Studies have shown the requirements to cover preventive care have increased consumers’ use of short- and long-term birth control methods.

Without those nationwide standards, the United States would return to a “wild West” dynamic “in which insurers and employers pick and choose which services they want to cover or which services they want to charge for,” said Zachary Baron, a health policy researcher at Georgetown Law.

The plaintiffs, a group of individuals and Christian-owned businesses, argue the three groups that set coverage standards — including an independent advisory panel to the Health Resources and Services Administration — haven’t been properly appointed by Congress.

In June, the U.S. Court of Appeals for the 5th Circuit issued a self-described “mixed bag” of an opinion.

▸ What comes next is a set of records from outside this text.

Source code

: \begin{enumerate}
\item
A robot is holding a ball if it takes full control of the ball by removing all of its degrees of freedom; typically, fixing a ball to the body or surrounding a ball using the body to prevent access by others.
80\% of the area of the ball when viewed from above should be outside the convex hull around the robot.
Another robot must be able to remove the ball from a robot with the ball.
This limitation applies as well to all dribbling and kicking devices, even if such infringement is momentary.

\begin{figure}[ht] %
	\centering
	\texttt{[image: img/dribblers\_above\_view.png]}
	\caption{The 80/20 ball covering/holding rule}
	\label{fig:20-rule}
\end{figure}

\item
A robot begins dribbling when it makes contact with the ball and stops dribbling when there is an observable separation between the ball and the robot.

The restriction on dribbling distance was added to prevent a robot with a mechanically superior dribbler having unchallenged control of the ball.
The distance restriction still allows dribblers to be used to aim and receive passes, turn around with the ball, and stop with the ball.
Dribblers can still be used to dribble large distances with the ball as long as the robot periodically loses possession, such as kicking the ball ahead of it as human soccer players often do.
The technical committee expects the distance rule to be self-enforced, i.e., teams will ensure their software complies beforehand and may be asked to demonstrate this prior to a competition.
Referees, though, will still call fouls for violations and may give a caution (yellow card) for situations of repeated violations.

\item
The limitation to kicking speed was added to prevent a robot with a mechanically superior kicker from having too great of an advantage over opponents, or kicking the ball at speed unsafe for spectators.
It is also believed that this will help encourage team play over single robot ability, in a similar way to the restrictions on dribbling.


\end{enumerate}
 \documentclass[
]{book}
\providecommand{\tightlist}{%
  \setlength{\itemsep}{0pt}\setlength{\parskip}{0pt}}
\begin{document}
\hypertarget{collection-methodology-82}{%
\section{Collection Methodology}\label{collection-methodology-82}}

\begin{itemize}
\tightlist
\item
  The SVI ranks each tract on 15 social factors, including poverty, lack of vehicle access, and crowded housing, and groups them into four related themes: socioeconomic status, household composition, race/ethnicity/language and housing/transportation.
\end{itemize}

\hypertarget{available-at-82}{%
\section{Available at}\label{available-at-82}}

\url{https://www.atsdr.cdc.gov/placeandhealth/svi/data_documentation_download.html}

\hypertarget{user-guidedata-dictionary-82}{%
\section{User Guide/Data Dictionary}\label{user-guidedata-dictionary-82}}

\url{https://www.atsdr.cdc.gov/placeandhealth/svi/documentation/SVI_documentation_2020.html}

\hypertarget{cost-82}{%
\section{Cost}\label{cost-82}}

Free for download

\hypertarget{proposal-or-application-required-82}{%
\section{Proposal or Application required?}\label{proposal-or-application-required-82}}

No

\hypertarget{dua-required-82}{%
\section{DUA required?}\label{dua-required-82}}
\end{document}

It agreed that one body hadn’t been properly appointed, making its recommendations since the Affordable Care Act became law unconstitutional. But the court said only the plaintiffs get to ignore its standards.

The appeals court sent questions about the other two groups — including the advisory panel to HRSA that makes recommendations on contraception — back to a lower court to consider.

The case is likely headed back to U.S. District Judge Reed O’Connor. O’Connor’s previous ruling that one body hadn’t been properly appointed was supported by the appeals court. His remedy — blocking its mandates nationwide — wasn’t.

O’Connor is notoriously hostile to the ACA — he struck down the law in 2018. The Supreme Court later overturned that ruling.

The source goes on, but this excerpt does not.